I n the year 1600, one “William Shackspere” successfully sued John Clayton, yeoman, of Willington, Bedfordshire, for the return of £7 plus penalty for a total of £10. 1 According to the text of the lawsuit entered on the Plea Rolls of the Court of King’s Bench (at the time, Queen’s Bench), the loan was transacted on 22 May 1592 in the parish of St. Mary-le-Bow, Cheapside, London. Details of the suit were first published in 1882 by J. O. Halliwell-Phillipps, who identified the moneylender with “the great dramatist.” 2 In 1898 Sidney Lee agreed: “Shakespeare inherited his father’s love of litigation, and stood rigorously by his rights in all his business relations. In March 1600 he recovered in London a debt of 7 l. from one John Clayton.” 3 The issue was raised again in 1916 by Charlotte Stopes, who was the first to analyze the document in detail. 4 By 1925, Lee had turned skeptic: “There is nothing to identify John Clayton’s creditor with the dramatist, nor is it easy to explain why he should have lent money to a Bedfordshire yeoman.” 5 In an accompanying footnote, Lee thanked “Mrs.
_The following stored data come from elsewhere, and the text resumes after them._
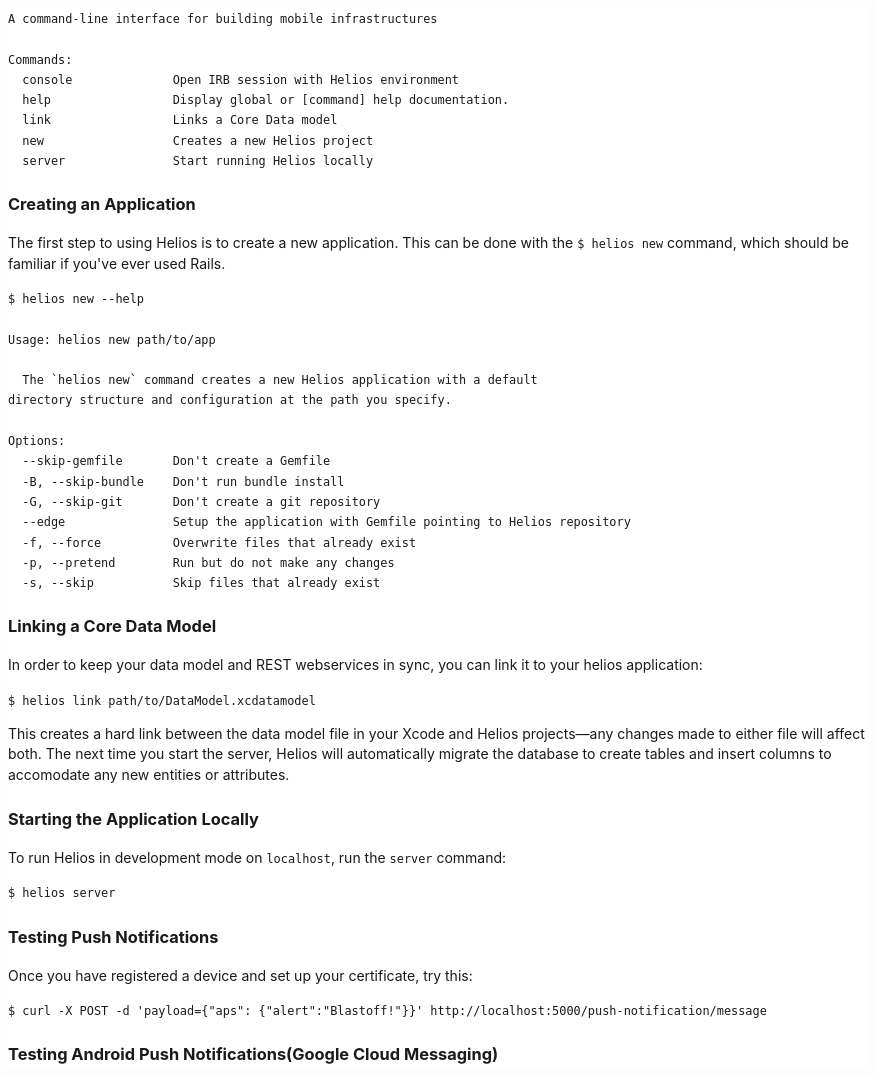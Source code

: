     A command-line interface for building mobile infrastructures

    Commands:
      console              Open IRB session with Helios environment
      help                 Display global or [command] help documentation.
      link                 Links a Core Data model
      new                  Creates a new Helios project
      server               Start running Helios locally

### Creating an Application

The first step to using Helios is to create a new application. This can be done with the `$ helios new` command, which should be familiar if you've ever used Rails.

    $ helios new --help

    Usage: helios new path/to/app

      The `helios new` command creates a new Helios application with a default
    directory structure and configuration at the path you specify.

    Options:
      --skip-gemfile       Don't create a Gemfile
      -B, --skip-bundle    Don't run bundle install
      -G, --skip-git       Don't create a git repository
      --edge               Setup the application with Gemfile pointing to Helios repository
      -f, --force          Overwrite files that already exist
      -p, --pretend        Run but do not make any changes
      -s, --skip           Skip files that already exist

### Linking a Core Data Model

In order to keep your data model and REST webservices in sync, you can link it to your helios application:

    $ helios link path/to/DataModel.xcdatamodel

This creates a hard link between the data model file in your Xcode and Helios projects—any changes made to either file will affect both. The next time you start the server, Helios will automatically migrate the database to create tables and insert columns to accomodate any new entities or attributes.

### Starting the Application Locally

To run Helios in development mode on `localhost`, run the `server` command:

    $ helios server

### Testing Push Notifications

Once you have registered a device and set up your certificate, try this:

    $ curl -X POST -d 'payload={"aps": {"alert":"Blastoff!"}}' http://localhost:5000/push-notification/message

### Testing Android Push Notifications(Google Cloud Messaging)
Stopes” for fully identifying the source document. Five years later, in 1930, E. K. Chambers seconded Lee’s skepticism, followed by B. Roland Lewis in 1940. 6 [End Page 159]

In 1950 Leslie Hotson announced his discovery, in two Lay Subsidy Rolls for Bedfordshire, of a John Clayton, husbandman, of Willington (1593), and of a William Shakespeare, husbandman, of nearby Campton (1596). 7 Hotson concluded, “With this new light, I think we can regard the question as settled.” 8 Though he did not quite say so, Hotson meant that the matter was settled in the negative: John Clayton did not take a loan from the poet-playwright. The majority of Shakespeare biographers have accepted Hotson’s verdict, mostly in silence. 9 In a representative summary, The Reader’s Encyclopaedia of Shakespeare asserts that “it is undoubtedly this William Shakespeare [from Campton] and not the poet who was involved in the suit.” 10

Not all biographers have been persuaded by Hotson’s evidence, however. Of Lee’s and Chambers’s respective dismissals, Stanley Wells commented dryly, “Chambers, like Sidney Lee, sees no reason for identifying this Shakespeare with the dramatist, but gives no cogent reasons for not doing so.” 11 E. A. J. Honigmann, urging that Shakespeare was not averse to financial profit, argued that “he and his father were involved in money-lending.” While referencing the 1592 loan, Honigmann cautioned, “The Clayton suit still awaits further investigation.” 12 Taking Honigmann’s moneylending thesis to an extreme, Diana Price, in Shakespeare’s Unorthodox Biography, proffered an account of William Shakespeare that she describes as “largely conjectural, but the character profile and narrative sketch are better supported by the evidence than is the traditional story.” Her Shakespeare, a minimally talented money-grubber, “converts his daily receipts into more money by making high-interest loans, just as his own father had. In 1592, he makes a £7 loan in Cheapside to John Clayton.” 13 (In fact, the [End Page 160] interest rate on the Clayton loan is unrecorded. Clayton was sued for the additional £3 because he defaulted.) In Contested Will, James Shapiro characterized the Clayton loan as the “rockbottom” of Halliwell-Phillipps’s “knack for finding uninspiring facts about Shakespeare’s business dealings.” He nevertheless conceded, “Scholars still can’t agree whether this was our Shakespeare or another.” 14

In 2012 John M. Rollett attempted to identify William Shackspere of the Clayton loan through his attorney, one Thomas Awdley. Among the Lay Subsidy Rolls for London, Rollett found a Thomas Audeley, citizen and grocer, whose father hailed from Henlow, Bedfordshire, a few miles from Campton. In light of this county connection, Rollett questioned any relationship to William Shakespeare of Warwickshire and London. 15 In Shakespeare’s Money (2016), Robert Bearman cited Rollett in apparent agreement. 16

In fact, the recently developed website Anglo-American Legal Tradition (AALT), based in the O...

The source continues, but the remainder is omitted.